Info-Social 811, option #2 is a free and confidential telephone consultation service that promptly puts you in contact with a psychosocial intervention worker in the event of a psychosocial problem.The service is available 24 hours a day, 365 days a year. Anyone living in Québec can call Info-Social 811 (or 1-866-567-4036) for themselves or a family member. Info-Social 811 professionals offer advice and may answer psychosocial-related question. When necessary, they may also direct you to a resource, such as a crisis centre, where you can receive care or the required services.
February 1 to 7 is Eating Disorders Awareness Week (EDAW). The theme this year is: Eating Disorders Can’t Afford to Wait.
Eating Disorders affect people of all genders, sexual orientations, ages, socioeconomic class, abilities, races, and ethnic backgrounds. That is why, from February 1st to 7th every year, Eating Disorder groups across Canada unite to commemorate Eating Disorder Awareness Week (EDAW) with a national week of action focused on educating the public about Eating Disorders.
It is a time to escalate awareness of the impact of Eating Disorders, the dangerous stereotypes and myths, and the supports available for people living with or affected by them.
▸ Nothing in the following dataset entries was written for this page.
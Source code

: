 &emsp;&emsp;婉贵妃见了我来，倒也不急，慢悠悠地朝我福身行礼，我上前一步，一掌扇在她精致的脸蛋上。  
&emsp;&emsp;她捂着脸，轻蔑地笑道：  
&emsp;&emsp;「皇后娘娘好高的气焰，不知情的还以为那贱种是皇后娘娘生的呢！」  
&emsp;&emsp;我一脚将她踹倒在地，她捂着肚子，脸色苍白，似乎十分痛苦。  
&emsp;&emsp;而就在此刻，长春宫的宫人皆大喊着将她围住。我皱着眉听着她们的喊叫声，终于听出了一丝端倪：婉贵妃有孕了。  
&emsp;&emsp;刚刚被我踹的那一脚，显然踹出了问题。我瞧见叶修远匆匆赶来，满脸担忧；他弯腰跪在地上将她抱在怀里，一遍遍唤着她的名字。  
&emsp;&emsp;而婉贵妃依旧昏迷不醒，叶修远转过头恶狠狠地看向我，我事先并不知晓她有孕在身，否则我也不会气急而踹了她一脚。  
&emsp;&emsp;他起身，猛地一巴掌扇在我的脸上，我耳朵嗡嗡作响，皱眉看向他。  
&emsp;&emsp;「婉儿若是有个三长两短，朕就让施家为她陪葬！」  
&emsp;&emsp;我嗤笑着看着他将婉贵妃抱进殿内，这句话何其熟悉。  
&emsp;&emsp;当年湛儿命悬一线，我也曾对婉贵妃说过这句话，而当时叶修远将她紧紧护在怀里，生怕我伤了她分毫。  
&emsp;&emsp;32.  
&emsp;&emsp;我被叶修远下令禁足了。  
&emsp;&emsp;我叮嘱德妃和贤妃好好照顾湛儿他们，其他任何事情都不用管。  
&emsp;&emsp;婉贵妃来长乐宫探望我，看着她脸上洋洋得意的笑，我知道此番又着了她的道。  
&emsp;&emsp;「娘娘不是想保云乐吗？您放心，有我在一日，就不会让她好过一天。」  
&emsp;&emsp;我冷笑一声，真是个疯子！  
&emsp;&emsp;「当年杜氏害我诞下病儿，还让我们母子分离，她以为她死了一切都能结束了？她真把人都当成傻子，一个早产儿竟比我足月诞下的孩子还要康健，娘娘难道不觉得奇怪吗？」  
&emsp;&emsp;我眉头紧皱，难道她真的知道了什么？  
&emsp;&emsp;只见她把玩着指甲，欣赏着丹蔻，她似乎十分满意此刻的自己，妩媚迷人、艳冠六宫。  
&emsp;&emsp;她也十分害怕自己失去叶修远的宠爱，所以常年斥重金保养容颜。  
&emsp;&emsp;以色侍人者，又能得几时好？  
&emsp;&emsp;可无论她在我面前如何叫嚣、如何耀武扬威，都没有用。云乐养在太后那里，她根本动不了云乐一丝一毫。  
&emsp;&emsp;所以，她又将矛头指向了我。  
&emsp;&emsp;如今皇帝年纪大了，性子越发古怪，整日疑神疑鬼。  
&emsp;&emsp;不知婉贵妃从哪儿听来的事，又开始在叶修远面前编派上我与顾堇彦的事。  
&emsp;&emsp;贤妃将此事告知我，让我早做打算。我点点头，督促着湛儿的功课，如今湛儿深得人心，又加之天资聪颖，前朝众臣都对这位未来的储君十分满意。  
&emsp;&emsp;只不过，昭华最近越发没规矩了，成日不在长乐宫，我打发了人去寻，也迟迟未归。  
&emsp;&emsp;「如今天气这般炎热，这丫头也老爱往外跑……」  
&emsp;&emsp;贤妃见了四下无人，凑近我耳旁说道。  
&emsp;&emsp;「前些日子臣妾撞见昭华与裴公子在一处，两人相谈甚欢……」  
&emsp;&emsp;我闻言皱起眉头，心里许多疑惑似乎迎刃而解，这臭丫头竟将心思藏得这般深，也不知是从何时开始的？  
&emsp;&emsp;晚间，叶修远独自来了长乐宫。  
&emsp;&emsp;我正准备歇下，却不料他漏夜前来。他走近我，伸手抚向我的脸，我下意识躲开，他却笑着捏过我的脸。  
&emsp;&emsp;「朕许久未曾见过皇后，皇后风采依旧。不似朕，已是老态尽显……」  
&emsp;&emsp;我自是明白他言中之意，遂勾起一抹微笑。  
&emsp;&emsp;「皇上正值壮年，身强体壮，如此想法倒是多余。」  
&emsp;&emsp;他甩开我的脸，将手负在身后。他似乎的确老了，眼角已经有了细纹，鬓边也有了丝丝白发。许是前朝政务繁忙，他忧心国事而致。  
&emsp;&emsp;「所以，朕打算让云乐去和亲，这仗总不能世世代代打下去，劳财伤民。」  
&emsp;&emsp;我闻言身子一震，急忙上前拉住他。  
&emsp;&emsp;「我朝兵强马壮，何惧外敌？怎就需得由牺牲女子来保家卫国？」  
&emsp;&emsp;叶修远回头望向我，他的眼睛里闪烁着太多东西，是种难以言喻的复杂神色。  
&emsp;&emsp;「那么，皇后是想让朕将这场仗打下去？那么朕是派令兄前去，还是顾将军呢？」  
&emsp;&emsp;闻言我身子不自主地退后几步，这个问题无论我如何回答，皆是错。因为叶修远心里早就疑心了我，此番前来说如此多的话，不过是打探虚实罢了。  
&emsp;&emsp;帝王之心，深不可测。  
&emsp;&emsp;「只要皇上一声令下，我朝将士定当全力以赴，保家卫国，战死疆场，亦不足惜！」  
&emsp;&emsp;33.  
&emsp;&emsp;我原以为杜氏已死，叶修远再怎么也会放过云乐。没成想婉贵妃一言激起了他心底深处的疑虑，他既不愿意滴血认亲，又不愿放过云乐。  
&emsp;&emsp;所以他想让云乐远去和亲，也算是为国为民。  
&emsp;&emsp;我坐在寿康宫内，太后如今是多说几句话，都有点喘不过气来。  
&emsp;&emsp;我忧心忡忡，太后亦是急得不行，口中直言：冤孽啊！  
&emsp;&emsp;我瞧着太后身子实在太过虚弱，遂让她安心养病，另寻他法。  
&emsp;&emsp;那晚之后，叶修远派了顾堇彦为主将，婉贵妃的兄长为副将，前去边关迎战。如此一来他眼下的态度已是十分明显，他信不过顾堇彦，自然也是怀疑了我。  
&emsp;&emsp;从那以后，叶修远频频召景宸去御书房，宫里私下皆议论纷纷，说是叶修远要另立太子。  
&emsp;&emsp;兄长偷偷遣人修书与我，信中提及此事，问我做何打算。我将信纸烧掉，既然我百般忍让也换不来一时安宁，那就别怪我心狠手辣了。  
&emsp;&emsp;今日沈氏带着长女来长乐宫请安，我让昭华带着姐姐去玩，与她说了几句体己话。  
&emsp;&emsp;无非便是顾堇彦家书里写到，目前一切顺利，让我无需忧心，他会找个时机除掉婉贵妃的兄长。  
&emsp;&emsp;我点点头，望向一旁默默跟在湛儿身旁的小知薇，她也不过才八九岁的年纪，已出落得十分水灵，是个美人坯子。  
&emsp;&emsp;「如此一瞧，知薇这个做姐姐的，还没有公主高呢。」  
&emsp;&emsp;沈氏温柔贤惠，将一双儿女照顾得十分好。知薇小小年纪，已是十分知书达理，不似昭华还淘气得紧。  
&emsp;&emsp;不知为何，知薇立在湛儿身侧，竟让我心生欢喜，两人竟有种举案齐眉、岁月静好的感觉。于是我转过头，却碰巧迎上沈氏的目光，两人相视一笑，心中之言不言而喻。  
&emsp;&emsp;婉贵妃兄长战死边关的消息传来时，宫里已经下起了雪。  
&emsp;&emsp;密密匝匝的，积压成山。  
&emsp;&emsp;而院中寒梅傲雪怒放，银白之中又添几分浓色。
EDAW is a collective effort, from coast-to-coast-to-coast. Organizations around the country are set to host local events, light notable landmarks in the colour purple, and engage in public education campaigns.
For more information about EDAW and to find out about events happening in your community, visit: Eating Disorders Awareness Week (EDAW)
Myths and Facts about Eating Disorders
Myth 1: You have to be underweight to have an eating disorder.
Fact: People with eating disorders come in all shapes and sizes. Many individuals with eating disorders are of average weight or are overweight.
Myth 2: Only teenage girls and young women are affected by eating disorders.
Fact: While eating disorders are most common in young women in their teens and early twenties, they are found in men and women of all ages—from children to older adults.
Myth 3: People with eating disorders are vain.
Fact: It’s not vanity that drives people with eating disorders to follow extreme diets and obsess over their bodies, but rather an attempt to deal with uncomfortable feelings.
Myth 4: Eating disorders aren’t really that dangerous.
Fact: Eating disorders are serious conditions that cause both physical and emotional damage. All eating disorders can lead to irreversible and even life-threatening health problems, such as heart disease, bone loss, stunted growth, infertility, and kidney damage.